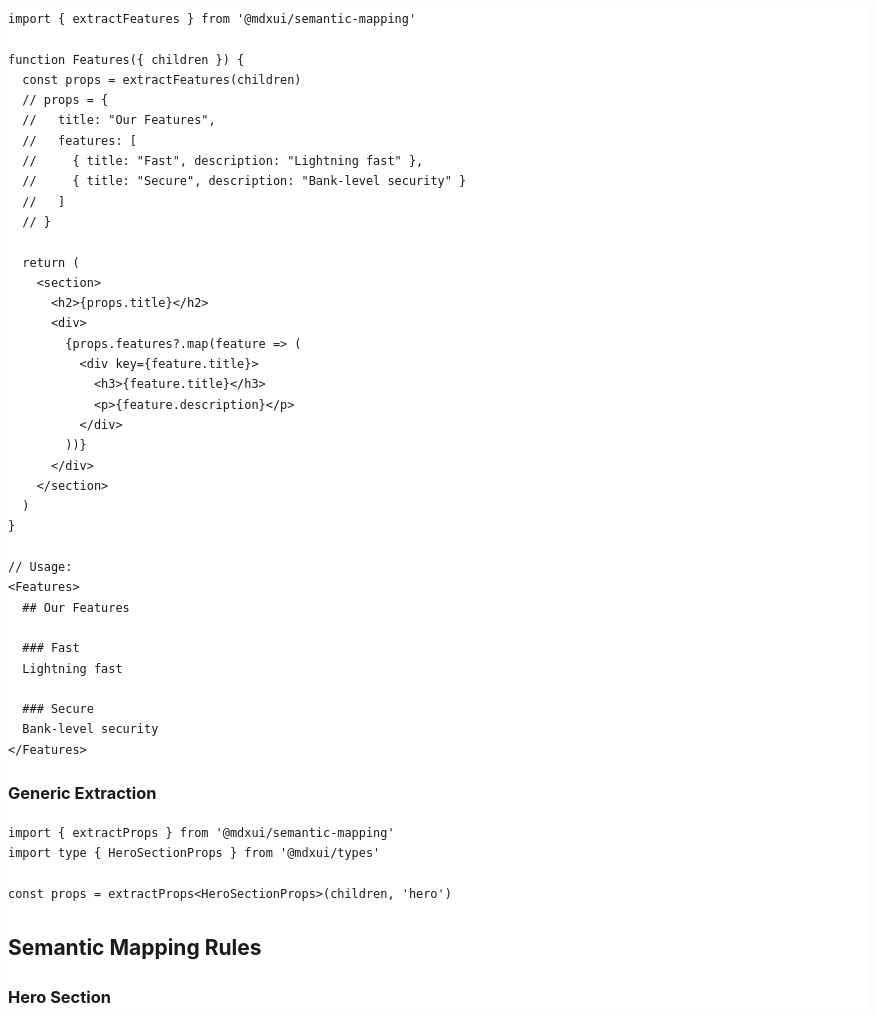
 ```tsx
import { extractFeatures } from '@mdxui/semantic-mapping'

function Features({ children }) {
  const props = extractFeatures(children)
  // props = {
  //   title: "Our Features",
  //   features: [
  //     { title: "Fast", description: "Lightning fast" },
  //     { title: "Secure", description: "Bank-level security" }
  //   ]
  // }

  return (
    <section>
      <h2>{props.title}</h2>
      <div>
        {props.features?.map(feature => (
          <div key={feature.title}>
            <h3>{feature.title}</h3>
            <p>{feature.description}</p>
          </div>
        ))}
      </div>
    </section>
  )
}

// Usage:
<Features>
  ## Our Features

  ### Fast
  Lightning fast

  ### Secure
  Bank-level security
</Features>
```

### Generic Extraction

```tsx
import { extractProps } from '@mdxui/semantic-mapping'
import type { HeroSectionProps } from '@mdxui/types'

const props = extractProps<HeroSectionProps>(children, 'hero')
```

## Semantic Mapping Rules

### Hero Section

========================

=== What you have to do ===
Copy out every line above without change, dropping the pictures.

=== Exercise result ===
 ```tsx
import { extractFeatures } from '@mdxui/semantic-mapping'

function Features({ children }) {
  const props = extractFeatures(children)
  // props = {
  //   title: "Our Features",
  //   features: [
  //     { title: "Fast", description: "Lightning fast" },
  //     { title: "Secure", description: "Bank-level security" }
  //   ]
  // }

  return (
    <section>
      <h2>{props.title}</h2>
      <div>
        {props.features?.map(feature => (
          <div key={feature.title}>
            <h3>{feature.title}</h3>
            <p>{feature.description}</p>
          </div>
        ))}
      </div>
    </section>
  )
}

// Usage:
<Features>
  ## Our Features

  ### Fast
  Lightning fast

  ### Secure
  Bank-level security
</Features>
```

### Generic Extraction

```tsx
import { extractProps } from '@mdxui/semantic-mapping'
import type { HeroSectionProps } from '@mdxui/types'

const props = extractProps<HeroSectionProps>(children, 'hero')
```

## Semantic Mapping Rules

### Hero Section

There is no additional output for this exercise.